The following original Xbox games are supported. This does not include force feedback- steering and rumble only: Xbox 360 backward compatibility:
- 007: Nightfire (cars only)
- 4x4 EVO 2
- Auto Modellista
- Burnout 2: Point of Impact
- Burnout 3: Takedown
- Colin McRae Rally 04
- Colin McRae Rally 2005
- Crash Nitro Kart
- EA Sports F1 2001
- EA Sports F1 2002
- F1 Career Challenge
- Ford Mustang: The Legend Lives
- Ford vs. Chevy
- Forza Motorsport
- Grand Theft Auto III (cars only)
- Grand Theft Auto: Vice City (cars only)
- Grand Theft Auto: San Andreas (cars only)
- Hot Wheels: Stunt Track Challenge
- IHRA Drag Racing: Sportsman Edition
- IHRA Professional Drag Racing 2005
- IndyCar Series
- IndyCar Series 2005
- Jurassic Park: Operation Genesis (cars only)
- NASCAR 06: Total Team Control (during gameplay, glitches mode on can make car's speed into 300 mph)
- NASCAR Thunder 2002
- NASCAR Thunder 2003
- Need for Speed: Hot Pursuit 2
- Need for Speed: Underground
- Need for Speed: Underground 2
- OutRun 2
- OutRun 2006: Coast 2 Coast
- Project Gotham Racing
- Project Gotham Racing 2
- Rallisport Challenge
- Sega GT 2002
- Sega GT 2002/JSRF Combo pack (Sega GT 2002 only)
- Sega GT Online
- Sonic & Sega All-Stars Racing
- Sonic Heroes (bobsled only)
- Street Racing Syndicate
- Test Drive
- Test Drive: Eve of Destruction
- TOCA Race Driver
- TOCA Race Driver 2
- TOCA Race Driver 3

==Recall==
On August 22, 2007 an announcement on the official Xbox website stated that Microsoft will retrofit for free all the Wireless Racing Wheels that were manufactured during 2006 and 2007. This is due to a component in the wheel chassis that in rare cases may overheat and release smoke when the AC/DC power supply is used to power up the wheel.

According to Microsoft the retrofit of the Xbox 360 Wireless Racing Wheel is only required on products with SKU numbers 9Z1-00001, 9Z1-00002, 9Z1-00003, 9Z1-00004, 9Z1-00009, 9Z1-00011, 9Z1-00012, 9Z1-00013, 9Z1-00017, 9Z1-00018 and Wheel part numbers X809211-001, X809211-002, X809211-003, X809211-004, X809211-005.

The SKU number can be found on a label on the bottom side of the retail carton and the Wheel part numbers are found on a label on the bottom side of the dashboard assembly. Any SKU or Wheel not included in this list will not require the retrofit.
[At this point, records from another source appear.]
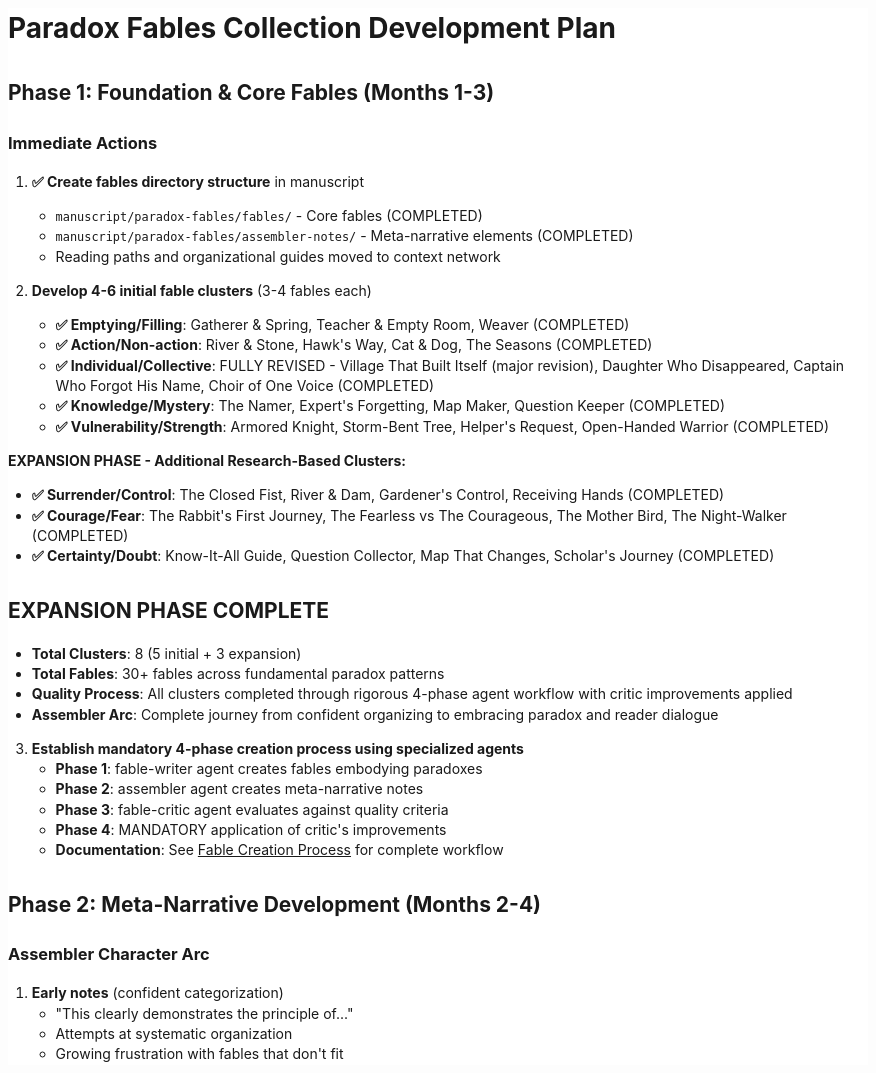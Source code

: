 # Paradox Fables Collection Development Plan

## Phase 1: Foundation & Core Fables (Months 1-3)

### Immediate Actions
1. **✅ Create fables directory structure** in manuscript
   - `manuscript/paradox-fables/fables/` - Core fables (COMPLETED)
   - `manuscript/paradox-fables/assembler-notes/` - Meta-narrative elements (COMPLETED)
   - Reading paths and organizational guides moved to context network

2. **Develop 4-6 initial fable clusters** (3-4 fables each)
   - **✅ Emptying/Filling**: Gatherer & Spring, Teacher & Empty Room, Weaver (COMPLETED)
   - **✅ Action/Non-action**: River & Stone, Hawk's Way, Cat & Dog, The Seasons (COMPLETED)
   - **✅ Individual/Collective**: FULLY REVISED - Village That Built Itself (major revision), Daughter Who Disappeared, Captain Who Forgot His Name, Choir of One Voice (COMPLETED)
   - **✅ Knowledge/Mystery**: The Namer, Expert's Forgetting, Map Maker, Question Keeper (COMPLETED)
   - **✅ Vulnerability/Strength**: Armored Knight, Storm-Bent Tree, Helper's Request, Open-Handed Warrior (COMPLETED)

**EXPANSION PHASE - Additional Research-Based Clusters:**
   - **✅ Surrender/Control**: The Closed Fist, River & Dam, Gardener's Control, Receiving Hands (COMPLETED)
   - **✅ Courage/Fear**: The Rabbit's First Journey, The Fearless vs The Courageous, The Mother Bird, The Night-Walker (COMPLETED)  
   - **✅ Certainty/Doubt**: Know-It-All Guide, Question Collector, Map That Changes, Scholar's Journey (COMPLETED)

## EXPANSION PHASE COMPLETE
- **Total Clusters**: 8 (5 initial + 3 expansion)
- **Total Fables**: 30+ fables across fundamental paradox patterns  
- **Quality Process**: All clusters completed through rigorous 4-phase agent workflow with critic improvements applied
- **Assembler Arc**: Complete journey from confident organizing to embracing paradox and reader dialogue

3. **Establish mandatory 4-phase creation process using specialized agents**
   - **Phase 1**: fable-writer agent creates fables embodying paradoxes
   - **Phase 2**: assembler agent creates meta-narrative notes
   - **Phase 3**: fable-critic agent evaluates against quality criteria
   - **Phase 4**: MANDATORY application of critic's improvements
   - **Documentation**: See [Fable Creation Process](../../processes/content-creation/fable-creation-process.md) for complete workflow

## Phase 2: Meta-Narrative Development (Months 2-4)

### Assembler Character Arc
1. **Early notes** (confident categorization)
   - "This clearly demonstrates the principle of..."
   - Attempts at systematic organization
   - Growing frustration with fables that don't fit
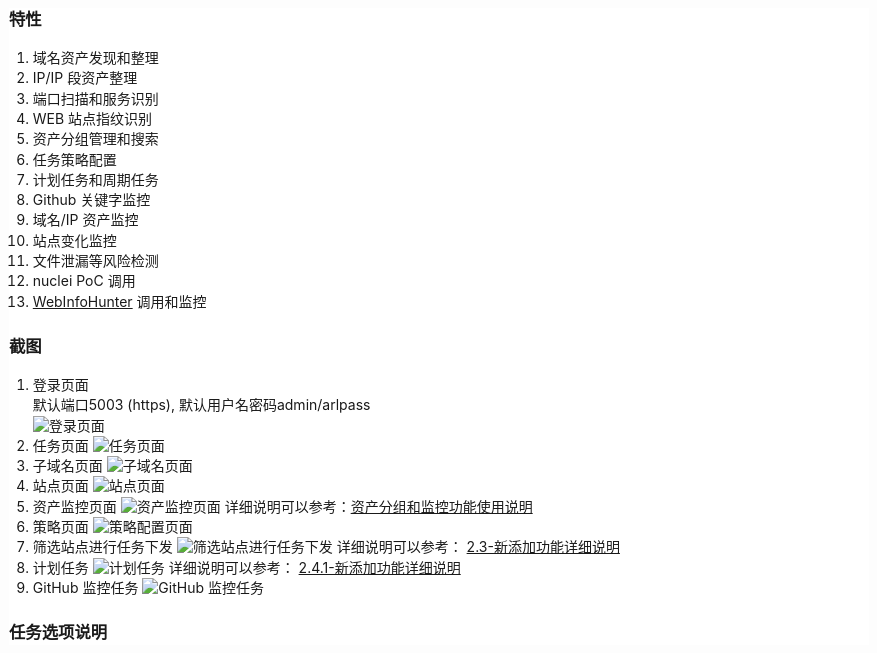 ### 特性

1. 域名资产发现和整理
2. IP/IP 段资产整理
3. 端口扫描和服务识别
4. WEB 站点指纹识别
5. 资产分组管理和搜索
6. 任务策略配置
7. 计划任务和周期任务
8. Github 关键字监控
9. 域名/IP 资产监控
10. 站点变化监控
11. 文件泄漏等风险检测
12. nuclei PoC 调用
13. [WebInfoHunter](https://tophanttechnology.github.io/ARL-doc/function_desc/web_info_hunter/) 调用和监控

### 截图

1. 登录页面     
   默认端口5003 (https), 默认用户名密码admin/arlpass  
   ![登录页面](./image/login.png)
2. 任务页面
   ![任务页面](./image/task.png)
3. 子域名页面
   ![子域名页面](./image/domain.png)
4. 站点页面
   ![站点页面](./image/site.png)
5. 资产监控页面
   ![资产监控页面](./image/monitor.png)
   详细说明可以参考：[资产分组和监控功能使用说明](https://github.com/TophantTechnology/ARL/wiki/%E8%B5%84%E4%BA%A7%E5%88%86%E7%BB%84%E5%92%8C%E7%9B%91%E6%8E%A7%E5%8A%9F%E8%83%BD%E4%BD%BF%E7%94%A8%E8%AF%B4%E6%98%8E)
6. 策略页面
   ![策略配置页面](./image/policy.png)
7. 筛选站点进行任务下发
   ![筛选站点进行任务下发](./image/scan.png)
   详细说明可以参考： [2.3-新添加功能详细说明](https://github.com/TophantTechnology/ARL/wiki/ARL-2.3-%E6%96%B0%E6%B7%BB%E5%8A%A0%E5%8A%9F%E8%83%BD%E8%AF%A6%E7%BB%86%E8%AF%B4%E6%98%8E)
8. 计划任务
   ![计划任务](./image/task_scheduler.png)
   详细说明可以参考： [2.4.1-新添加功能详细说明](https://github.com/TophantTechnology/ARL/wiki/ARL-2.4.1-%E6%96%B0%E6%B7%BB%E5%8A%A0%E5%8A%9F%E8%83%BD%E8%AF%A6%E7%BB%86%E8%AF%B4%E6%98%8E)
9. GitHub 监控任务
   ![GitHub 监控任务](./image/github_monitor.png)

### 任务选项说明
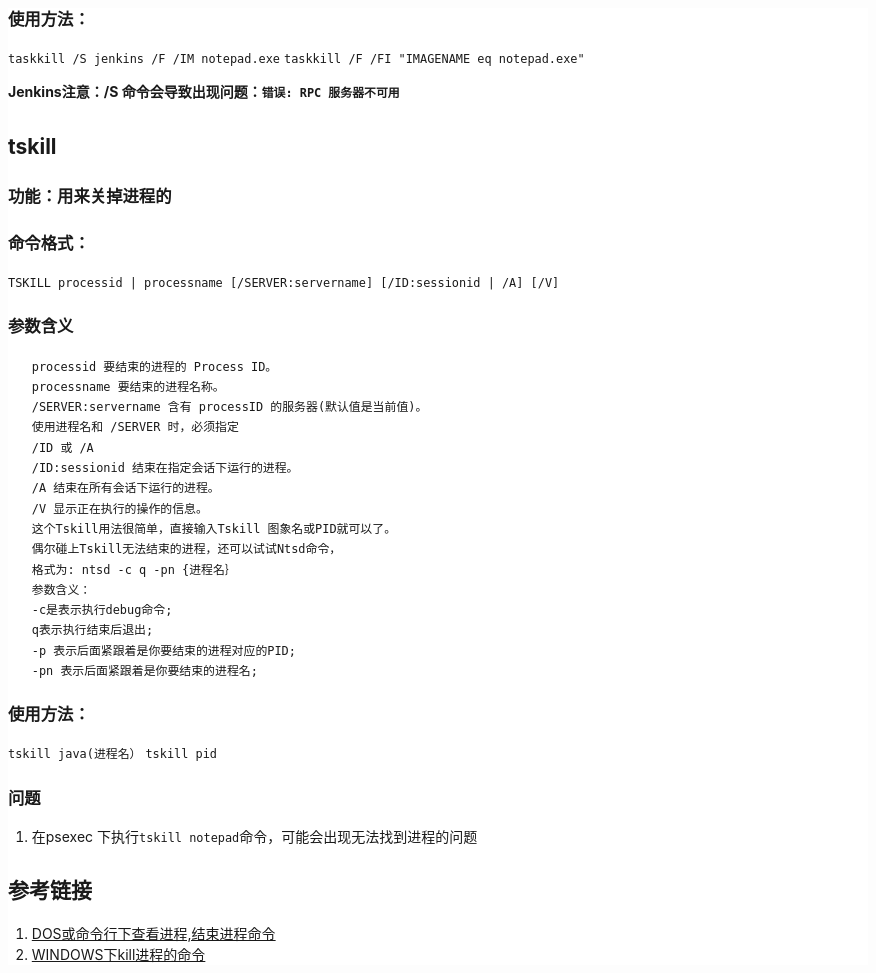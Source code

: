 ### 使用方法：
`taskkill /S jenkins /F /IM notepad.exe`
`taskkill /F /FI "IMAGENAME eq notepad.exe"`

**Jenkins注意：/S 命令会导致出现问题：`错误: RPC 服务器不可用`**


## tskill

### 功能：用来关掉进程的 

### 命令格式： 
```
TSKILL processid | processname [/SERVER:servername] [/ID:sessionid | /A] [/V] 
```

### 参数含义 

    　　processid 要结束的进程的 Process ID。 
    　　processname 要结束的进程名称。 
    　　/SERVER:servername 含有 processID 的服务器(默认值是当前值)。 
    　　使用进程名和 /SERVER 时，必须指定 
    　　/ID 或 /A 
    　　/ID:sessionid 结束在指定会话下运行的进程。 
    　　/A 结束在所有会话下运行的进程。 
    　　/V 显示正在执行的操作的信息。 
    　　这个Tskill用法很简单，直接输入Tskill 图象名或PID就可以了。 
    　　偶尔碰上Tskill无法结束的进程，还可以试试Ntsd命令， 
    　　格式为: ntsd -c q -pn {进程名｝ 
    　　参数含义： 
    　　-c是表示执行debug命令; 
    　　q表示执行结束后退出; 
    　　-p 表示后面紧跟着是你要结束的进程对应的PID; 
    　　-pn 表示后面紧跟着是你要结束的进程名;

### 使用方法：
`tskill java(进程名）`
`tskill pid`

### 问题
1. 在psexec 下执行`tskill notepad`命令，可能会出现无法找到进程的问题

## 参考链接
1. [DOS或命令行下查看进程,结束进程命令](http://blog.csdn.net/wuquwer/article/details/3908351)
2. [WINDOWS下kill进程的命令](http://www.cnblogs.com/netflu/archive/2010/01/07/1641399.html)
==Discontinuation and successor==
The Xbox 360 Wireless Racing Wheel was discontinued in 2007 when the price of the wheel was dropped to $99. It no longer seemed to be supplied to stores, and Microsoft had removed mention of it from the official Xbox web site.

The successor, the Microsoft Xbox 360 Wireless Speed Wheel was released on September 26, 2011.